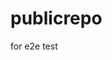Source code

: # publicrepo
for e2e test
















































































































































































































































































































































































































































































































































































































































































































































































































































































































































































































































































































































































































































































































































































































































































































































































































































































































































































































































































































































































































































































































































































































































































































































































































































































































































































































































































































































































































































































































































































































































































































































































































































































































































































































































































































































































































































































































































































































































































































































































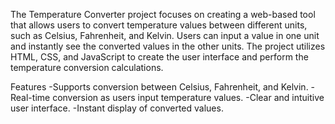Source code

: The Temperature Converter project focuses on creating a web-based tool that allows users to convert temperature values between different units, such as Celsius, Fahrenheit, and Kelvin. Users can input a value in one unit and instantly see the converted values in the other units. The project utilizes HTML, CSS, and JavaScript to create the user interface and perform the temperature conversion calculations.

Features
-Supports conversion between Celsius, Fahrenheit, and Kelvin.
-Real-time conversion as users input temperature values.
-Clear and intuitive user interface.
-Instant display of converted values.

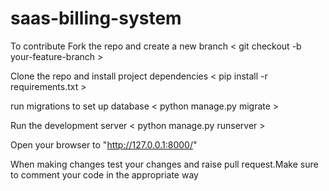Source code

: # saas-billing-system
To contribute Fork the repo and create a new branch < git checkout -b your-feature-branch >

Clone the repo and install project dependencies < pip install -r requirements.txt >

run migrations to set up database < python manage.py migrate >

Run the development server < python manage.py runserver >

Open your browser to "http://127.0.0.1:8000/"

When making changes test your changes and raise pull request.Make sure to comment your code in the appropriate way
======
:: Exercise ::
Produce the number of lines in the data containing the string "temperature", with nothing added.

:: Answer box ::
2